Researchers at Oxford University are investigating how hydrogen and metals interact at the atomic level in an effort to develop high-strength materials that do not become brittle and weaken when exposed to hydrogen.

First observed before the turn of the 20th century, hydrogen embrittlement is a phenomenon in which some materials—particularly steel, but also metals like zirconium and titanium—become weaker when exposed to hydrogen. Some steels can suffer a decrease in strength by as much as a factor of 10 when exposed to the element. Researchers say this means that they could fail when subjected to just a fraction of the maximum stress they can usually withstand.

Some steels can weaken by a factor of 10 when exposed to hydrogen. Image credit: Oxford University."It seems like it should be a straightforward problem to solve," says Professor Alan Cocks of the university's Department of Engineering Science. "But there's immense controversy about why it happens and, despite lots of experimental studies and theoretical modeling, there's still no real solution."

Broadly, two schools of thought exist on the subject. One suggests that hydrogen atoms build up around tiny defects called dislocations in the metal's crystal structure, affecting the way the material irrevocably deforms. A second proposes that the hydrogen gathers at boundaries between chunks of metallic crystal known as grains, making it easier to pull them apart.

"We suspect it could be a combination of both," says Cocks.

At the same time, the engineers are proposing new ways to help steels cope in the presence of hydrogen. Past efforts have focused on using coatings to protect against hydrogen's absorption by metals. He views that approach as inadequate because if a crack develops in the coating, the material underneath is exposed. "And anyway, because of its size, hydrogen can ultimately diffuse through any material, so a coating will only ever slow down the process," he says.
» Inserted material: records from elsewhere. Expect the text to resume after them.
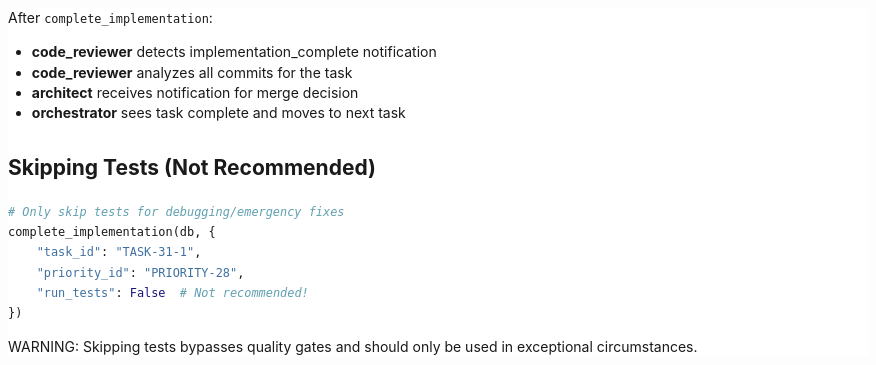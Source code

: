After `complete_implementation`:
- **code_reviewer** detects implementation_complete notification
- **code_reviewer** analyzes all commits for the task
- **architect** receives notification for merge decision
- **orchestrator** sees task complete and moves to next task

## Skipping Tests (Not Recommended)

```python
# Only skip tests for debugging/emergency fixes
complete_implementation(db, {
    "task_id": "TASK-31-1",
    "priority_id": "PRIORITY-28",
    "run_tests": False  # Not recommended!
})
```

WARNING: Skipping tests bypasses quality gates and should only be used in exceptional circumstances.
Instead, the researchers are seeking to develop a series of internal traps that can capture the hydrogen as it enters the metal, which he likens to "little sponges in the steel" that mop up all the hydrogen so that it's not detrimental to the material properties. So far the team has studied how carbides—a type of carbon-metal compound—can be used within the microstructure of metals to such ends, because hydrogen appears to gravitate toward boundaries between them and grains of iron. The hope is that once they move to this boundary, the hydrogen will rest benignly.
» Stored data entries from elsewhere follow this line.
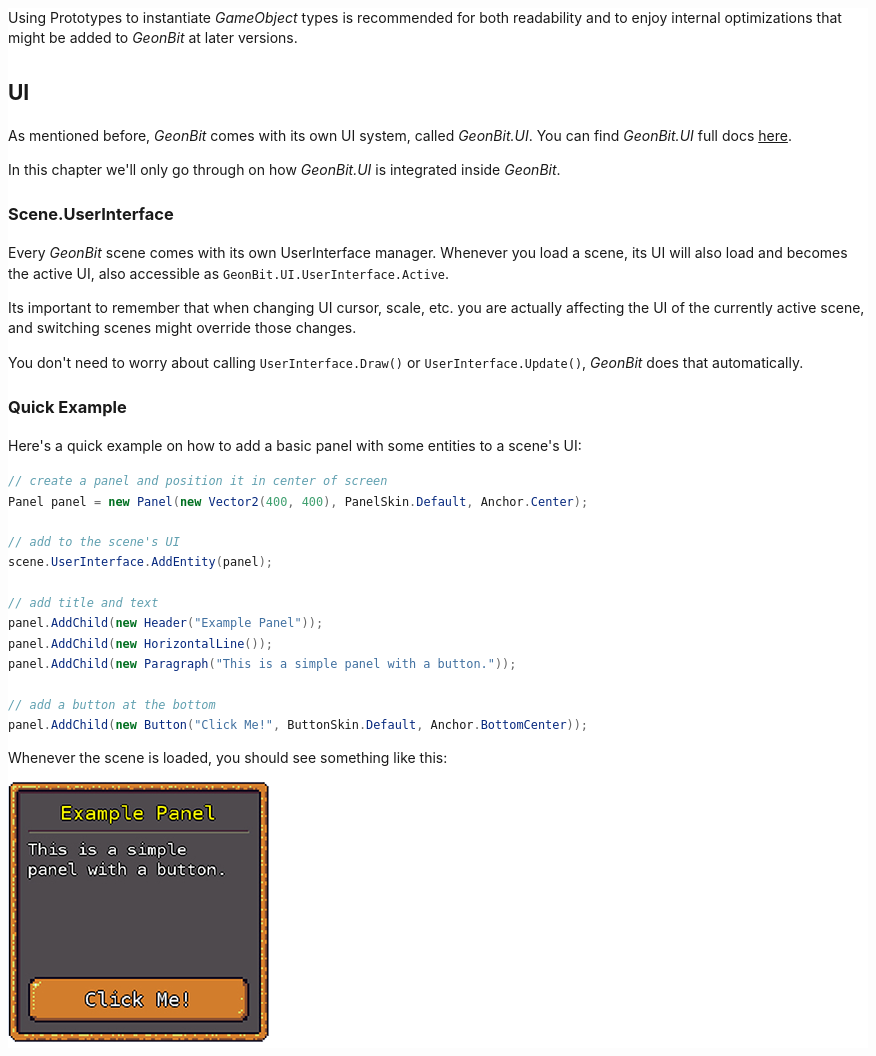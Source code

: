 Using Prototypes to instantiate *GameObject* types is recommended for both readability and to enjoy internal optimizations that might be added to *GeonBit* at later versions.


## UI

As mentioned before, *GeonBit* comes with its own UI system, called *GeonBit.UI*. You can find *GeonBit.UI* full docs [here](https://github.com/RonenNess/GeonBit.UI). 

In this chapter we'll only go through on how *GeonBit.UI* is integrated inside *GeonBit*.

### Scene.UserInterface

Every *GeonBit* scene comes with its own UserInterface manager. 
Whenever you load a scene, its UI will also load and becomes the active UI, also accessible as ```GeonBit.UI.UserInterface.Active```.

Its important to remember that when changing UI cursor, scale, etc. you are actually affecting the UI of the currently active scene, and switching scenes might override those changes.

You don't need to worry about calling ```UserInterface.Draw()``` or ```UserInterface.Update()```, *GeonBit* does that automatically.

### Quick Example

Here's a quick example on how to add a basic panel with some entities to a scene's UI:

```cs
// create a panel and position it in center of screen
Panel panel = new Panel(new Vector2(400, 400), PanelSkin.Default, Anchor.Center);

// add to the scene's UI
scene.UserInterface.AddEntity(panel);

// add title and text
panel.AddChild(new Header("Example Panel"));
panel.AddChild(new HorizontalLine());
panel.AddChild(new Paragraph("This is a simple panel with a button."));

// add a button at the bottom
panel.AddChild(new Button("Click Me!", ButtonSkin.Default, Anchor.BottomCenter));
```

Whenever the scene is loaded, you should see something like this:

![UI example1](assets/UI-example1.png "UI-example")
Many questions that need to be answered before such techniques calm the minds of engineers eager to use these kinds of materials, researchers say. Not least among them is what happens to the hydrogen stored within those traps: it may affect the material properties in an unexpected way, he says

Ultimately, if a way can be found to overcome metals' weakness in the presence of hydrogen, it could allow engineers to use steels and other metals in a range of uses—for example, titanium in aerospace applications and zirconium sheathing of nuclear power plant control rods.